» **What is needed**
Please find every line in the entries below that contains the string "endpoints", and copy it.

» **Information**
--- START ---

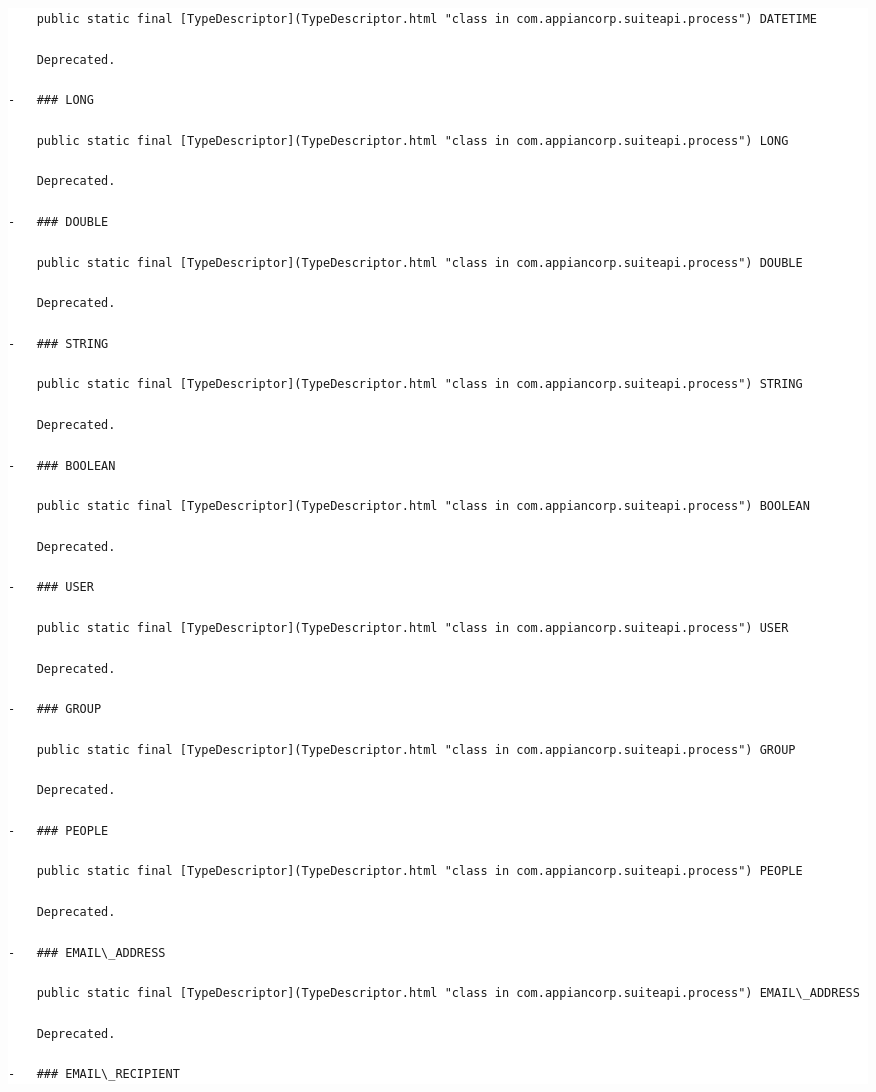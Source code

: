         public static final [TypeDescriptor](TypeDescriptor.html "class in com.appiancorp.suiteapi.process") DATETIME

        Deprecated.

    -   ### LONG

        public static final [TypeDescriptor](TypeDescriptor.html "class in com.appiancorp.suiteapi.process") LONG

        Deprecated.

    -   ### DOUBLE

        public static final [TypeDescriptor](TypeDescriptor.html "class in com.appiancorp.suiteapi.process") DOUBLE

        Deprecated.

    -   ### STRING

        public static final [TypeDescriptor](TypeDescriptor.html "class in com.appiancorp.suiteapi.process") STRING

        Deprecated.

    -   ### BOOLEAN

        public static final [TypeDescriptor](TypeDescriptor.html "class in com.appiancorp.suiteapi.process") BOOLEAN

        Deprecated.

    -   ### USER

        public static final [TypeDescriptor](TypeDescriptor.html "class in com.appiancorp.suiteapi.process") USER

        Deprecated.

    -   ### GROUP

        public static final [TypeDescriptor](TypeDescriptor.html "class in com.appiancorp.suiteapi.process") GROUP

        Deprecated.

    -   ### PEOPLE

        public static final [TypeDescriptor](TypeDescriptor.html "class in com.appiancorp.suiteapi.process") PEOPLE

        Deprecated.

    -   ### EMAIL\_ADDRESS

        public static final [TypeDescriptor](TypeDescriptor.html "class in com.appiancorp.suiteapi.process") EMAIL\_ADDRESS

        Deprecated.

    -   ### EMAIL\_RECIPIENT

--- END ---
--- START ---

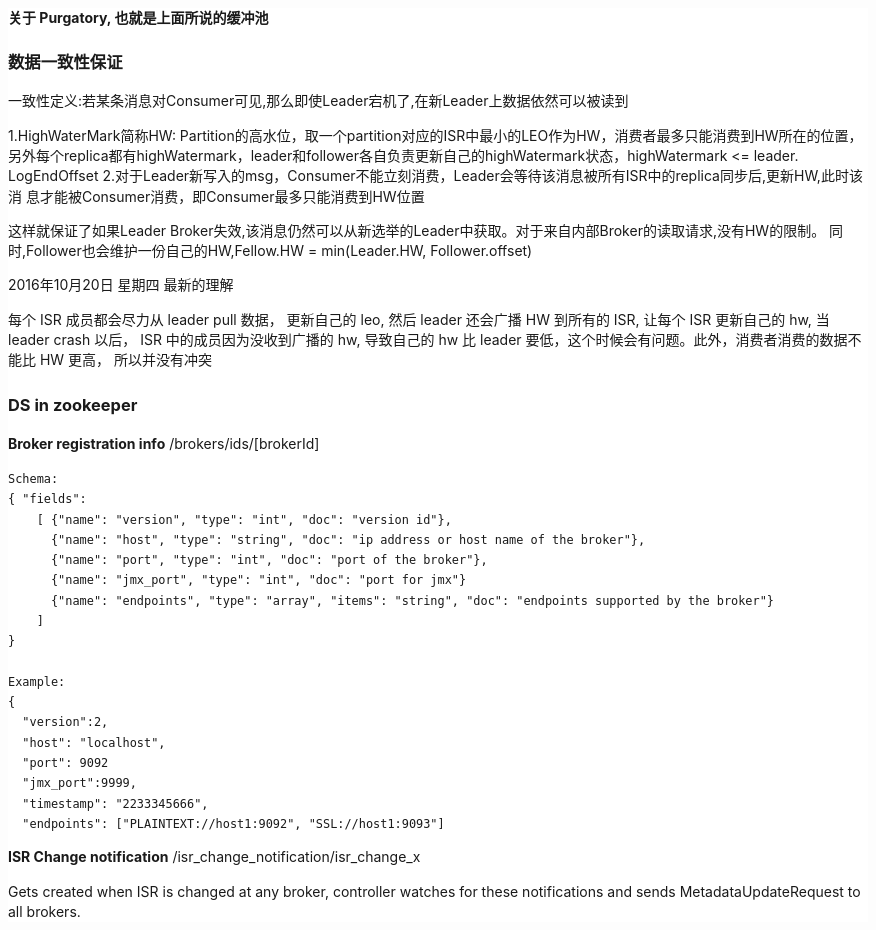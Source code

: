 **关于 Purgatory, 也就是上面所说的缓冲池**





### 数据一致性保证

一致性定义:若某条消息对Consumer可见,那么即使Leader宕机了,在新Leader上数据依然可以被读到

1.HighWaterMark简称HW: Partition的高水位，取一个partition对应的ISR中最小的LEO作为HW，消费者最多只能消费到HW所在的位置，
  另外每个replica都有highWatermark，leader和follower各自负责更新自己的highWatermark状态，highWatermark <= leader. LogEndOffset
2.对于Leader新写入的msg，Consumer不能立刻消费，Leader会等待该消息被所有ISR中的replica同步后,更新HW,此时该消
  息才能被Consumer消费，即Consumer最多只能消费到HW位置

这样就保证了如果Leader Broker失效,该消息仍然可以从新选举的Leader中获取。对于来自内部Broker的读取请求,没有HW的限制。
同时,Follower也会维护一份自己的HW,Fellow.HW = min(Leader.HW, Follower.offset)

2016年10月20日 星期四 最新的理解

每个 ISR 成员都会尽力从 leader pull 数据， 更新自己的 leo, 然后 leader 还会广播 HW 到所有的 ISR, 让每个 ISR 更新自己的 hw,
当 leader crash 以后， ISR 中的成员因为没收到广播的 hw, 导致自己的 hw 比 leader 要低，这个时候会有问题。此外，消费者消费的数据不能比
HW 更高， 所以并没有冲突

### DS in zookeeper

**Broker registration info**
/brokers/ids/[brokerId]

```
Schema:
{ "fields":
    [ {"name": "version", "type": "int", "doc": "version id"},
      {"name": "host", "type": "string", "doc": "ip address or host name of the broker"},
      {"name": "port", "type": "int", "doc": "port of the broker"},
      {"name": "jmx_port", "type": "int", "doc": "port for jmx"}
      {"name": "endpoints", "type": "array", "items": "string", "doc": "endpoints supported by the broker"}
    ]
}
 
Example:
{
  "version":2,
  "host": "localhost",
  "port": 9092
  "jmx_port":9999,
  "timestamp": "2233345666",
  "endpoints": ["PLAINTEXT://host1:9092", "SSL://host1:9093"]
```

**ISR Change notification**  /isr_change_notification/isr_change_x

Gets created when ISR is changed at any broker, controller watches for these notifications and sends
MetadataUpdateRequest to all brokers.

--- END ---

» **The answer**
      {"name": "endpoints", "type": "array", "items": "string", "doc": "endpoints supported by the broker"}
  "endpoints": ["PLAINTEXT://host1:9092", "SSL://host1:9093"]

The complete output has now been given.